Content starts

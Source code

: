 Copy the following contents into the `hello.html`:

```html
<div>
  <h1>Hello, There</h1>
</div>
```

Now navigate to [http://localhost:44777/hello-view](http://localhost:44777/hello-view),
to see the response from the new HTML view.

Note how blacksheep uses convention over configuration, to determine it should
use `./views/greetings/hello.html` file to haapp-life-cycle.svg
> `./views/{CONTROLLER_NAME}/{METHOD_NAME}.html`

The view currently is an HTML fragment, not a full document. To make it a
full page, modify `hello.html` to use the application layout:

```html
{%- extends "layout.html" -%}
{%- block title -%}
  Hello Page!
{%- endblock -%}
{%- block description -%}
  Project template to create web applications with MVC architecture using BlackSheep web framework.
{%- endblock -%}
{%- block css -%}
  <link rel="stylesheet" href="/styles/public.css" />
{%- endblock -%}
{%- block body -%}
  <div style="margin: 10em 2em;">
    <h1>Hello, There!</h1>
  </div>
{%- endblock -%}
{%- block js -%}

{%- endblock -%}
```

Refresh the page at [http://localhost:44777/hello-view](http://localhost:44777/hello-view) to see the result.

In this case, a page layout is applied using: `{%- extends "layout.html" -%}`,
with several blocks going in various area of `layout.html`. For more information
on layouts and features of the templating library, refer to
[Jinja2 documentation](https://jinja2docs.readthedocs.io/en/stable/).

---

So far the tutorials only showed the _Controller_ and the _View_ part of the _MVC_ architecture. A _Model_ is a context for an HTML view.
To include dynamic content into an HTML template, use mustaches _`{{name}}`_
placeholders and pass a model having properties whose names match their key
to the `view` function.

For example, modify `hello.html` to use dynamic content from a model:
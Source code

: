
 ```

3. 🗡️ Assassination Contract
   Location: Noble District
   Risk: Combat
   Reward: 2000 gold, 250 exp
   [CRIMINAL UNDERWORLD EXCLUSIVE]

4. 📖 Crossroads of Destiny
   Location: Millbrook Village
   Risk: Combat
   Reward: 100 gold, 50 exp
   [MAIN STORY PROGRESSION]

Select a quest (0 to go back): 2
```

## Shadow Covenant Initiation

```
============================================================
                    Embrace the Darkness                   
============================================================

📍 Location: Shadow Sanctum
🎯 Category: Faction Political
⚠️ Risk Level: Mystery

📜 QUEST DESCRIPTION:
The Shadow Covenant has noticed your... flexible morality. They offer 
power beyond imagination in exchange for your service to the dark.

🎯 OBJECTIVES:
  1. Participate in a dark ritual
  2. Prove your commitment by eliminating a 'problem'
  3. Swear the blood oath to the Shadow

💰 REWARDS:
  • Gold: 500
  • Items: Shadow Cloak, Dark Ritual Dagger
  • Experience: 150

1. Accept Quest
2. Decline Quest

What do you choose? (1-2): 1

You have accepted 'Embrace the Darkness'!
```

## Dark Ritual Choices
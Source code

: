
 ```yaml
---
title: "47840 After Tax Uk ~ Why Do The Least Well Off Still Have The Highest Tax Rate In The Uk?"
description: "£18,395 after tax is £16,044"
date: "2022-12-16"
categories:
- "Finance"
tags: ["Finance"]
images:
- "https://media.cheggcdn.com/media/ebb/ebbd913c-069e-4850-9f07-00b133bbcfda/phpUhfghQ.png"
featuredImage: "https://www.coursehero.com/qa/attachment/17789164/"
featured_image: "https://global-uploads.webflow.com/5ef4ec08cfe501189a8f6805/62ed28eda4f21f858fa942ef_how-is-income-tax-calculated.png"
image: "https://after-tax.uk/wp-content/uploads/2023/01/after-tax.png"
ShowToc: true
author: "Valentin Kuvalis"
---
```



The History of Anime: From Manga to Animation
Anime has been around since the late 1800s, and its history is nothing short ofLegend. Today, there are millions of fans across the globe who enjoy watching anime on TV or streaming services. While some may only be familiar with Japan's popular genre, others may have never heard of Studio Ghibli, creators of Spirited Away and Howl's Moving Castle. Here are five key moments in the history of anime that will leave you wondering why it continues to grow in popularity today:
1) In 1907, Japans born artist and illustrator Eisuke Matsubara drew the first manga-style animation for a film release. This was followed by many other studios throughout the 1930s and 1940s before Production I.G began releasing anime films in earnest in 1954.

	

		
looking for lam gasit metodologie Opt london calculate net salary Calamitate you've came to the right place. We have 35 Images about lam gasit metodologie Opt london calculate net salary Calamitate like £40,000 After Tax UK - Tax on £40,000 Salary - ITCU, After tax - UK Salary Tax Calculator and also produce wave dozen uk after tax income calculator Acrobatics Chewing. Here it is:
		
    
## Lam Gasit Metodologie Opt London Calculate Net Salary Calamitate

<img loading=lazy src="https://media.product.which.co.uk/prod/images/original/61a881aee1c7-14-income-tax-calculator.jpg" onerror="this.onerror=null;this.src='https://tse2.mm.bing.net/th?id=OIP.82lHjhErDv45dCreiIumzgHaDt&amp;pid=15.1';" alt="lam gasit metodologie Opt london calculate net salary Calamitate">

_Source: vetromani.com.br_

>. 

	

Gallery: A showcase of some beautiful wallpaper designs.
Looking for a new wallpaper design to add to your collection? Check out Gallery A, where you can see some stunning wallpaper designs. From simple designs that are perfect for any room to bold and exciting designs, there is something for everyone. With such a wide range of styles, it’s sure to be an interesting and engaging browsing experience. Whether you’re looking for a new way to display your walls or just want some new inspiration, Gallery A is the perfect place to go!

Content ends

▸ Activity
Transcribe the whole listing above exactly, leaving nothing out.

▸ Exercise result
Source code

: Copy the following contents into the `hello.html`:

```html
<div>
  <h1>Hello, There</h1>
</div>
```

Now navigate to [http://localhost:44777/hello-view](http://localhost:44777/hello-view),
to see the response from the new HTML view.

Note how blacksheep uses convention over configuration, to determine it should
use `./views/greetings/hello.html` file to haapp-life-cycle.svg
> `./views/{CONTROLLER_NAME}/{METHOD_NAME}.html`

The view currently is an HTML fragment, not a full document. To make it a
full page, modify `hello.html` to use the application layout:

```html
{%- extends "layout.html" -%}
{%- block title -%}
  Hello Page!
{%- endblock -%}
{%- block description -%}
  Project template to create web applications with MVC architecture using BlackSheep web framework.
{%- endblock -%}
{%- block css -%}
  <link rel="stylesheet" href="/styles/public.css" />
{%- endblock -%}
{%- block body -%}
  <div style="margin: 10em 2em;">
    <h1>Hello, There!</h1>
  </div>
{%- endblock -%}
{%- block js -%}

{%- endblock -%}
```

Refresh the page at [http://localhost:44777/hello-view](http://localhost:44777/hello-view) to see the result.

In this case, a page layout is applied using: `{%- extends "layout.html" -%}`,
with several blocks going in various area of `layout.html`. For more information
on layouts and features of the templating library, refer to
[Jinja2 documentation](https://jinja2docs.readthedocs.io/en/stable/).

---

So far the tutorials only showed the _Controller_ and the _View_ part of the _MVC_ architecture. A _Model_ is a context for an HTML view.
To include dynamic content into an HTML template, use mustaches _`{{name}}`_
placeholders and pass a model having properties whose names match their key
to the `view` function.

For example, modify `hello.html` to use dynamic content from a model:
Source code

:
 ```

3. 🗡️ Assassination Contract
   Location: Noble District
   Risk: Combat
   Reward: 2000 gold, 250 exp
   [CRIMINAL UNDERWORLD EXCLUSIVE]

4. 📖 Crossroads of Destiny
   Location: Millbrook Village
   Risk: Combat
   Reward: 100 gold, 50 exp
   [MAIN STORY PROGRESSION]

Select a quest (0 to go back): 2
```

## Shadow Covenant Initiation

```
============================================================
                    Embrace the Darkness                   
============================================================

📍 Location: Shadow Sanctum
🎯 Category: Faction Political
⚠️ Risk Level: Mystery

📜 QUEST DESCRIPTION:
The Shadow Covenant has noticed your... flexible morality. They offer 
power beyond imagination in exchange for your service to the dark.

🎯 OBJECTIVES:
  1. Participate in a dark ritual
  2. Prove your commitment by eliminating a 'problem'
  3. Swear the blood oath to the Shadow

💰 REWARDS:
  • Gold: 500
  • Items: Shadow Cloak, Dark Ritual Dagger
  • Experience: 150

1. Accept Quest
2. Decline Quest

What do you choose? (1-2): 1

You have accepted 'Embrace the Darkness'!
```

## Dark Ritual Choices
Source code

:
 ```yaml
---
title: "47840 After Tax Uk ~ Why Do The Least Well Off Still Have The Highest Tax Rate In The Uk?"
description: "£18,395 after tax is £16,044"
date: "2022-12-16"
categories:
- "Finance"
tags: ["Finance"]
images:
- "https://media.cheggcdn.com/media/ebb/ebbd913c-069e-4850-9f07-00b133bbcfda/phpUhfghQ.png"
featuredImage: "https://www.coursehero.com/qa/attachment/17789164/"
featured_image: "https://global-uploads.webflow.com/5ef4ec08cfe501189a8f6805/62ed28eda4f21f858fa942ef_how-is-income-tax-calculated.png"
image: "https://after-tax.uk/wp-content/uploads/2023/01/after-tax.png"
ShowToc: true
author: "Valentin Kuvalis"
---
```



The History of Anime: From Manga to Animation
Anime has been around since the late 1800s, and its history is nothing short ofLegend. Today, there are millions of fans across the globe who enjoy watching anime on TV or streaming services. While some may only be familiar with Japan's popular genre, others may have never heard of Studio Ghibli, creators of Spirited Away and Howl's Moving Castle. Here are five key moments in the history of anime that will leave you wondering why it continues to grow in popularity today:
1) In 1907, Japans born artist and illustrator Eisuke Matsubara drew the first manga-style animation for a film release. This was followed by many other studios throughout the 1930s and 1940s before Production I.G began releasing anime films in earnest in 1954.

	

		
looking for lam gasit metodologie Opt london calculate net salary Calamitate you've came to the right place. We have 35 Images about lam gasit metodologie Opt london calculate net salary Calamitate like £40,000 After Tax UK - Tax on £40,000 Salary - ITCU, After tax - UK Salary Tax Calculator and also produce wave dozen uk after tax income calculator Acrobatics Chewing. Here it is:
		
    
## Lam Gasit Metodologie Opt London Calculate Net Salary Calamitate

<img loading=lazy src="https://media.product.which.co.uk/prod/images/original/61a881aee1c7-14-income-tax-calculator.jpg" onerror="this.onerror=null;this.src='https://tse2.mm.bing.net/th?id=OIP.82lHjhErDv45dCreiIumzgHaDt&amp;pid=15.1';" alt="lam gasit metodologie Opt london calculate net salary Calamitate">

_Source: vetromani.com.br_

>. 

	

Gallery: A showcase of some beautiful wallpaper designs.
Looking for a new wallpaper design to add to your collection? Check out Gallery A, where you can see some stunning wallpaper designs. From simple designs that are perfect for any room to bold and exciting designs, there is something for everyone. With such a wide range of styles, it’s sure to be an interesting and engaging browsing experience. Whether you’re looking for a new way to display your walls or just want some new inspiration, Gallery A is the perfect place to go!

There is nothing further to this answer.